WHAT YOU WILL DO: Stop after the line containing "### 1.0.1 (2017/10/25 15:32 +00:00)"; retype every line of the data before it exactly, starting from the first.

DATA PROVIDED:

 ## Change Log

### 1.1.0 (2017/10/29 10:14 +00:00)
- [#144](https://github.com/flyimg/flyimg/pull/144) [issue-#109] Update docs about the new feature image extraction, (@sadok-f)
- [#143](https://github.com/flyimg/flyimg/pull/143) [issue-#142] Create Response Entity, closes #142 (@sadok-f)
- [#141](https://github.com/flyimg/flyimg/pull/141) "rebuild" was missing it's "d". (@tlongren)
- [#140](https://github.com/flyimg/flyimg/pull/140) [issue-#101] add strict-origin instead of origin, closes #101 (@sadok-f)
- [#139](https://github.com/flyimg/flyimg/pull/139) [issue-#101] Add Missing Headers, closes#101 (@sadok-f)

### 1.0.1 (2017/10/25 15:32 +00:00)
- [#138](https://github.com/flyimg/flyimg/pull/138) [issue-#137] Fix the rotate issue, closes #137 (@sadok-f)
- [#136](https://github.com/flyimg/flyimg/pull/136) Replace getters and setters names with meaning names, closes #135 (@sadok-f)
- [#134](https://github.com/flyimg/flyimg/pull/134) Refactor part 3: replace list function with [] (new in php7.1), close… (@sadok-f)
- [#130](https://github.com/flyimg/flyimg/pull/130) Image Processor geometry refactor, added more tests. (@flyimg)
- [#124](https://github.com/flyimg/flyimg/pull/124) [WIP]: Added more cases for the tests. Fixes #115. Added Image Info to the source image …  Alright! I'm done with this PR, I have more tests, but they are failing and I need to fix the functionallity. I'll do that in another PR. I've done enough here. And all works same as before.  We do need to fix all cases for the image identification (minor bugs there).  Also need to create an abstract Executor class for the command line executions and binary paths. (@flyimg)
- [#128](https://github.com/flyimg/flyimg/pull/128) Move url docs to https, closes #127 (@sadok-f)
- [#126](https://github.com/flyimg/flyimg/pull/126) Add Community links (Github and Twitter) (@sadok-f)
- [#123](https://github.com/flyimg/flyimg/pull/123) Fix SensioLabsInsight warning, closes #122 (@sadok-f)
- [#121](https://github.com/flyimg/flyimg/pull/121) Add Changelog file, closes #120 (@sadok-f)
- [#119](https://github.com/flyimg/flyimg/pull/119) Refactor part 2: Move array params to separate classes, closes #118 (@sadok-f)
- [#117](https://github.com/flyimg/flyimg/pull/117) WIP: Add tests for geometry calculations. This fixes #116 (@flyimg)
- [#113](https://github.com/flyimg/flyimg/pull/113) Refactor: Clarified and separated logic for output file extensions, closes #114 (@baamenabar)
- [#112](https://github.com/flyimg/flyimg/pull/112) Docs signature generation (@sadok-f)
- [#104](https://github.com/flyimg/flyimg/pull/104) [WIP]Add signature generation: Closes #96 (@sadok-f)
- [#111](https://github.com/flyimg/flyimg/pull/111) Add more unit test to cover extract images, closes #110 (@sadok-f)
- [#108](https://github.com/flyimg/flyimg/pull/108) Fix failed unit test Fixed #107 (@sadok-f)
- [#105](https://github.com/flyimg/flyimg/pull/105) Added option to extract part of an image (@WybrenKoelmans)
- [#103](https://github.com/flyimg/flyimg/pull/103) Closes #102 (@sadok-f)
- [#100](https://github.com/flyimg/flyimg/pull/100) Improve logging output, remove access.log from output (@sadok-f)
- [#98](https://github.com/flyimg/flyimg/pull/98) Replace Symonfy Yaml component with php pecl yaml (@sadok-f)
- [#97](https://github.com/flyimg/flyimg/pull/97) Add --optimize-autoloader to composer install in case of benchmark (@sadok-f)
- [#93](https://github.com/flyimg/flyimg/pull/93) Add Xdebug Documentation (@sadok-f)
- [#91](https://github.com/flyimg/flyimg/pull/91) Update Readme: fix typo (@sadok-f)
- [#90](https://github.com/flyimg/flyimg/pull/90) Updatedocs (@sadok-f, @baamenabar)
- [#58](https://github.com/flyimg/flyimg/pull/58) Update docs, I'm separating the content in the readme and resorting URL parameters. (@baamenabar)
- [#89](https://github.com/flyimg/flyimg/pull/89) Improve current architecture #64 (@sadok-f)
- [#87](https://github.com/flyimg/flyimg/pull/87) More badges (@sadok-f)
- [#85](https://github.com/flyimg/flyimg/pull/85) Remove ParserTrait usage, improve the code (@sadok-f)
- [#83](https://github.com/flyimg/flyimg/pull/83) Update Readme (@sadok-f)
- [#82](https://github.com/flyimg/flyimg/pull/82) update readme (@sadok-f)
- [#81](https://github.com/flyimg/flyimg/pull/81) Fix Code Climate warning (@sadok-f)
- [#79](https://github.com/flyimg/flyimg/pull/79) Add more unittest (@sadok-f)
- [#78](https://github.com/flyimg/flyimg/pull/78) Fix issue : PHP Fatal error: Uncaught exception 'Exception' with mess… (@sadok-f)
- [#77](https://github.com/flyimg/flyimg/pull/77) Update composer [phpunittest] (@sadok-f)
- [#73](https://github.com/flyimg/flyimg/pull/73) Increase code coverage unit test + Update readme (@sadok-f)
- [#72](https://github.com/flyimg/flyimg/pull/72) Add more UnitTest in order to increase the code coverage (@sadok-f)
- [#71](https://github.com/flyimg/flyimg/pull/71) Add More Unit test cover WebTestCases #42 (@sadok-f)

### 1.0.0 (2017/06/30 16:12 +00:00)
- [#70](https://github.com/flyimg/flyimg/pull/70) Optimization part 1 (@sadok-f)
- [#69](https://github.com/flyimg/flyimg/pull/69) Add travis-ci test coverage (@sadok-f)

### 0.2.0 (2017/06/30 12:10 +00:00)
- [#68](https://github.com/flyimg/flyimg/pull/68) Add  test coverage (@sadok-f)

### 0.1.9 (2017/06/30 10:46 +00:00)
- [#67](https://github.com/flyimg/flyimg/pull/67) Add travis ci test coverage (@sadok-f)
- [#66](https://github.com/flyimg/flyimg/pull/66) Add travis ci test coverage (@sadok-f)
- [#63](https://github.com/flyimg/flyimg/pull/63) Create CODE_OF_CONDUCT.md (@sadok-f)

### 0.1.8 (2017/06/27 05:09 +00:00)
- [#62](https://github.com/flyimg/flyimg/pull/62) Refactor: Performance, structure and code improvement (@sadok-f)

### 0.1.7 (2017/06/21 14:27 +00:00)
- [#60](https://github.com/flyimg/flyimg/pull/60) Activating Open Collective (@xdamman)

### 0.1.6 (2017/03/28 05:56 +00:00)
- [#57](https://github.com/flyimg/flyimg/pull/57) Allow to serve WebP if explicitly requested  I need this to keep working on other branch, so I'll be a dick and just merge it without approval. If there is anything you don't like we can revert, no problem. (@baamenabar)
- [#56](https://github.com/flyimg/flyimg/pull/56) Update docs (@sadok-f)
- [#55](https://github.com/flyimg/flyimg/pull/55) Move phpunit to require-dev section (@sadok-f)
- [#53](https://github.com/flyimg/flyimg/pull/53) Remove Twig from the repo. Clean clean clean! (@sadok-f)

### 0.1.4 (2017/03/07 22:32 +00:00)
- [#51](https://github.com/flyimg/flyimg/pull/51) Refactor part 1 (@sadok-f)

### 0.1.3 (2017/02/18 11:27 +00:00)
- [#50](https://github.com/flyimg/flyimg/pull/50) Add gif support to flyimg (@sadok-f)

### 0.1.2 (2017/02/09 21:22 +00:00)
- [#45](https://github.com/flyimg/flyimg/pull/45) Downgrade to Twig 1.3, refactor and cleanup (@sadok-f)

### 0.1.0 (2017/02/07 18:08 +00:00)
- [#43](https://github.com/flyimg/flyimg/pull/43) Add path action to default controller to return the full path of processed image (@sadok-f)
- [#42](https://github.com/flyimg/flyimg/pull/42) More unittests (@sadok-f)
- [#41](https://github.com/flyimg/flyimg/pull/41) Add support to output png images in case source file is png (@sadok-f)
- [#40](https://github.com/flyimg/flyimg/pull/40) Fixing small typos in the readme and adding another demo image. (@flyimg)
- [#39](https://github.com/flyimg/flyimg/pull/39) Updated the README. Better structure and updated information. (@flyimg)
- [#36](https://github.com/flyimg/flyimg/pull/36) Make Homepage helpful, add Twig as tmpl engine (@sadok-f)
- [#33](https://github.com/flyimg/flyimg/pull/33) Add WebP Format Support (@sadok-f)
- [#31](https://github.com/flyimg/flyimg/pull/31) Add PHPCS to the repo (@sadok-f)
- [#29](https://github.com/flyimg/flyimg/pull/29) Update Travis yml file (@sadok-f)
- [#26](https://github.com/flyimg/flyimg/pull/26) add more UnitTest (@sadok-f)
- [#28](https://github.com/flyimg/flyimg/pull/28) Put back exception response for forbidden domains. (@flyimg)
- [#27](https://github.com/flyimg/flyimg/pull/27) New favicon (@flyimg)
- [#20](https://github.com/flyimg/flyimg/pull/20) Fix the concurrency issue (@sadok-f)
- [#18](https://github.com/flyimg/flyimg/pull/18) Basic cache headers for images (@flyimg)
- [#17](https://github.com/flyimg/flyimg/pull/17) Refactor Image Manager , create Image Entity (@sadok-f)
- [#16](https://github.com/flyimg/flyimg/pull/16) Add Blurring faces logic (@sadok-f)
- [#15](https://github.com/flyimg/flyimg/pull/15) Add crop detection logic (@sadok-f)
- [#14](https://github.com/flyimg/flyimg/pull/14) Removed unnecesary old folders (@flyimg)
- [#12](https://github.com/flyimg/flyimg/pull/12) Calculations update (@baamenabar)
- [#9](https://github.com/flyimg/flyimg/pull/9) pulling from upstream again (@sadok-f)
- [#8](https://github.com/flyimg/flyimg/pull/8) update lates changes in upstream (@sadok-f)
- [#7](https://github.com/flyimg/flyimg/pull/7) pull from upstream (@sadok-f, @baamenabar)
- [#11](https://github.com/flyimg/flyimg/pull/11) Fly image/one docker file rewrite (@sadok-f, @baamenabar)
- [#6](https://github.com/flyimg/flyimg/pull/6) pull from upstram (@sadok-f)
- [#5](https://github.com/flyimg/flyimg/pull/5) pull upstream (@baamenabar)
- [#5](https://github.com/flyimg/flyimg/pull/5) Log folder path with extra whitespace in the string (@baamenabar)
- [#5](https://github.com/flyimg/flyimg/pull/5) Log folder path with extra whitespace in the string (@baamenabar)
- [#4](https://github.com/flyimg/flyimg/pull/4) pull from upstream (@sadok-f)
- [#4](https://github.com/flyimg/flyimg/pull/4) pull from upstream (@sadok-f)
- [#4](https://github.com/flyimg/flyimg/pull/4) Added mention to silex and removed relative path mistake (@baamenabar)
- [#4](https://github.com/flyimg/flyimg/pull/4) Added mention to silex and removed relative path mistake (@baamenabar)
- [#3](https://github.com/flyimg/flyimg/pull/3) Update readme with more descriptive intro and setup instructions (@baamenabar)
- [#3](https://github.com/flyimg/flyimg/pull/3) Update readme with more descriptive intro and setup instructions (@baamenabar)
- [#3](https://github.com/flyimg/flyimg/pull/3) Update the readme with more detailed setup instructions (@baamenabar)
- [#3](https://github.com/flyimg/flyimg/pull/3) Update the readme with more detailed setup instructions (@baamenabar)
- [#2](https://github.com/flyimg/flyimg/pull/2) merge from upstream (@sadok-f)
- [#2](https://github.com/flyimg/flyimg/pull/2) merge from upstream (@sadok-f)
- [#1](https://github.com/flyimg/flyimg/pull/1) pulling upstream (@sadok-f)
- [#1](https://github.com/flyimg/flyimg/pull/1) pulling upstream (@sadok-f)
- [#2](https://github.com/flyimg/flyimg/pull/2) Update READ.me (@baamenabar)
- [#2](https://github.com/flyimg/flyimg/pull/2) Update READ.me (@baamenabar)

RESPONSE TO THE TASK:
 ## Change Log

### 1.1.0 (2017/10/29 10:14 +00:00)
- [#144](https://github.com/flyimg/flyimg/pull/144) [issue-#109] Update docs about the new feature image extraction, (@sadok-f)
- [#143](https://github.com/flyimg/flyimg/pull/143) [issue-#142] Create Response Entity, closes #142 (@sadok-f)
- [#141](https://github.com/flyimg/flyimg/pull/141) "rebuild" was missing it's "d". (@tlongren)
- [#140](https://github.com/flyimg/flyimg/pull/140) [issue-#101] add strict-origin instead of origin, closes #101 (@sadok-f)
- [#139](https://github.com/flyimg/flyimg/pull/139) [issue-#101] Add Missing Headers, closes#101 (@sadok-f)

### 1.0.1 (2017/10/25 15:32 +00:00)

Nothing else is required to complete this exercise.